Cependant, le fait que le Professeur Hayek se soit trompé sur la nature de l'État-providence ne nuit pas gravement à la valeur de ce grand livre. Car son analyse des politiques et des préoccupations de l'État-providence montre à tout lecteur sérieux pourquoi et comment ces politiques d'aide sociale tant vantées échouent toujours inévitablement. Ces politiques ne parviennent jamais aux fins — prétendument bénéfiques — que veulent atteindre le gouvernement et les soi-disant progressistes qui les défendent. Au contraire, elles conduisent à une situation qui — du point de vue du gouvernement et de ses partisans — est encore pire que la situation précédente qu'ils cherchaient à « améliorer. » Si le gouvernement ne renonce pas à sa première intervention, il est conduit à lui ajouter d'autres interventions. Comme ces dernières échouent encore, on a recours à encore plus d'ingérences dans les affaires commerciales jusqu'à ce que toute liberté ait été virtuellement abolie. Il en sort un système de planification généralisée, c'est-à-dire un socialisme du genre de celui que le plan allemand d'Hindenburg cherchait à introduire pendant la Première Guerre Mondiale et qui fut par la suite mis en pratique par Hitler lorsqu'il pris le pouvoir, et par le cabinet de la Coalition britannique au cours de la Deuxième Guerre Mondiale.
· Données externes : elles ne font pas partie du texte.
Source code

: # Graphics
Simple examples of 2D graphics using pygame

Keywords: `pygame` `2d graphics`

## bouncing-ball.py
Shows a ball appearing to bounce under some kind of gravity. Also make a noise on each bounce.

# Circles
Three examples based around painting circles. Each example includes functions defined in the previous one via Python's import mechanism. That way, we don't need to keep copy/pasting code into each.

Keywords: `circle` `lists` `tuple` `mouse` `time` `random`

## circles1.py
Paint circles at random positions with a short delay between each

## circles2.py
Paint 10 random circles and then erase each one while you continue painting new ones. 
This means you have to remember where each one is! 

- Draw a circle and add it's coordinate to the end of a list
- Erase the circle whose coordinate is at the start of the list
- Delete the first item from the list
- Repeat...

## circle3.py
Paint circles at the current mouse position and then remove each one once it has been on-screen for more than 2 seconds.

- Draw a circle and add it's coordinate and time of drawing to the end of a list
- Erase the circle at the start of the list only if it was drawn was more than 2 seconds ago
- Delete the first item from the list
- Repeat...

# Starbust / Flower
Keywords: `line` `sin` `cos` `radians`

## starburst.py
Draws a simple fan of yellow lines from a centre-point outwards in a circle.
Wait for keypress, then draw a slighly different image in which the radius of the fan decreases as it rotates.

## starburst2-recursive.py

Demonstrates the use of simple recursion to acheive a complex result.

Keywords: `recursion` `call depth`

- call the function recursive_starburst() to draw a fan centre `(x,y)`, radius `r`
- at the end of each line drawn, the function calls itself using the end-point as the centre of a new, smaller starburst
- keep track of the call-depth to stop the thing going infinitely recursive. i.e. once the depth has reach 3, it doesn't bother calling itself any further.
L'erreur principale qui empêche la plupart de nos contemporains d'apprécier correctement l'importance des différents programmes politiques et la tendance des politiques d'aide sociale, c'est leur incapacité de voir qu'à côté de la nationalisation directe de toutes les usines et des toutes les exploitations agricoles (telle qu'elle fut menée en Russie et en Chine) il existe une seconde méthode pour mettre pleinement en oeuvre le socialisme. Avec ce système, que l'on appelle communément « planisme » (ou, en tant de guerre, « socialisme de guerre » ), les différentes usines et exploitations agricoles restent apparemment, vu de l'extérieur, des unités distinctes, mais elles sont entièrement et sans condition soumises aux ordres de l'autorité planificatrice suprême. Chaque citoyen, quelle que soit sa position dans le système économique, doit travailler en respectant scrupuleusement les ordres du Bureau Planificateur et son revenu — le montant qu'il a le droit de dépenser pour sa consommation — est déterminé exclusivement par ces ordres. Certaines dénominations et certains termes du système capitalistes peuvent être préservés, mais ils veulent dire tout autre chose dans la situation modifiée que ce qu'ils avaient l'habitude de signifier dans l'économie de marché. D'autres termes peuvent être changés. Ainsi, dans l'Allemagne d'Hitler, le chef d'une équipe supplantant l'entrepreneur ou le président de société de l'économie de marché était appelé « directeur d'entreprise » (Betriebsführer) et les forces de travail « partisans » (Gefolgshaft). Comme le soulignait à l'envie le principal théoricien de ce système, feu le Professeur Othmar Spann, on ne gardait de la propriété privée que le nom, alors qu'il s'agissait en réalité uniquement d'une propriété publique et étatique.

Ce n'est qu'en accordant sa pleine attention à ces questions fondamentales que l'on peut comprendre correctement les controverses politiques au sein des nations de la civilisation occidentale. Car si le socialisme et le communisme devaient l'emporter dans ces pays, ce serait par le socialisme de la planification et non par le socialisme de la nationalisation. La seconde méthode peut s'appliquer dans des pays à prédominance agricole comme en Europe de l'Est ou en Asie. Dans les pays industrialisés de l'Ouest, le projet planificateur est plus populaire parce que même les étatolâtres les plus fanatiques répugnent à nationaliser directement l'appareil complexe de la fabrication industrielle moderne. Et pourtant, le « projet de planification » est tout aussi destructeur de liberté que le « projet de nationalisation », et les deux nous conduisent vers l'État autoritaire.



Note

a. Mises avait écrit la préface de la traduction anglaise du livre de Louis Bodin sur « L'Empire socialiste des Inka ». NdT.